▸ **What this task involves**
Please find the lines in the following records that hold "Market", and copy them.
BEGIN Records
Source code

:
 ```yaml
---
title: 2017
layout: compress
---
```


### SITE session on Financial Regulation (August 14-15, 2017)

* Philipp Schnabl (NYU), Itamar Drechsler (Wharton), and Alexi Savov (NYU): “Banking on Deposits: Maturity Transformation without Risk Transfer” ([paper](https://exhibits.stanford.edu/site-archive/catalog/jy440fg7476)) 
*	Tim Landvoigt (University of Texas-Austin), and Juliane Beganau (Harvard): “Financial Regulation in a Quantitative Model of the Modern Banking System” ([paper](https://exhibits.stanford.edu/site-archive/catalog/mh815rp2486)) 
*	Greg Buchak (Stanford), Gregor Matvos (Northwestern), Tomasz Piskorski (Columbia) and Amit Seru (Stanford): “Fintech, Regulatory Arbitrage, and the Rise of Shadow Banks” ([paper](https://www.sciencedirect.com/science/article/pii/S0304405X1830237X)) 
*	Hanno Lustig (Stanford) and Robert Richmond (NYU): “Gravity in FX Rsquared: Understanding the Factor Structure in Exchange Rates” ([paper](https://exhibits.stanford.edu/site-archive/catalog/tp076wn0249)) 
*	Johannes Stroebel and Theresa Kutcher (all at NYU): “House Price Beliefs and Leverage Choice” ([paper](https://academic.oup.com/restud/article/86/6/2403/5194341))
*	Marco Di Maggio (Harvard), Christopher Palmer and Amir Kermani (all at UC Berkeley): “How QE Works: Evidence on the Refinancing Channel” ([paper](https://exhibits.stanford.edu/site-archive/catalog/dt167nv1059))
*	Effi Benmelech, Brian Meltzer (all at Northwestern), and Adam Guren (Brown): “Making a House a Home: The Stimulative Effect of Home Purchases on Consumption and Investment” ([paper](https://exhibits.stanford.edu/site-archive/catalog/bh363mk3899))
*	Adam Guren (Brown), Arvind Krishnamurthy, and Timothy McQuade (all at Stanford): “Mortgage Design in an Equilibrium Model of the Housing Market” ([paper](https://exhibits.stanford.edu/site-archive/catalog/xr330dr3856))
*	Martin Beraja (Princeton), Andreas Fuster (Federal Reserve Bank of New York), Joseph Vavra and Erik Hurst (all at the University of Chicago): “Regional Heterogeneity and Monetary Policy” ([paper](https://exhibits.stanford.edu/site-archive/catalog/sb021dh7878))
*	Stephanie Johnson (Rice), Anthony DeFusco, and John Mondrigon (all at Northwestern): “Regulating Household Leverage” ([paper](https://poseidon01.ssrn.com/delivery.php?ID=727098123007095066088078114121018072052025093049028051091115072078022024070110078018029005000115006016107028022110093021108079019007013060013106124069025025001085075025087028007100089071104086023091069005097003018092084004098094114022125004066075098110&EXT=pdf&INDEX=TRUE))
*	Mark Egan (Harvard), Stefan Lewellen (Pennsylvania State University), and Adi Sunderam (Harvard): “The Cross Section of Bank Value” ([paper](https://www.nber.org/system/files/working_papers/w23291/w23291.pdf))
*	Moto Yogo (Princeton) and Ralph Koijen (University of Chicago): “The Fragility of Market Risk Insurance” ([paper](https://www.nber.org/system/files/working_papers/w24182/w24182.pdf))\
END Records
▸ **Output of the task**
*	Adam Guren (Brown), Arvind Krishnamurthy, and Timothy McQuade (all at Stanford): “Mortgage Design in an Equilibrium Model of the Housing Market” ([paper](https://exhibits.stanford.edu/site-archive/catalog/xr330dr3856))
*	Moto Yogo (Princeton) and Ralph Koijen (University of Chicago): “The Fragility of Market Risk Insurance” ([paper](https://www.nber.org/system/files/working_papers/w24182/w24182.pdf))\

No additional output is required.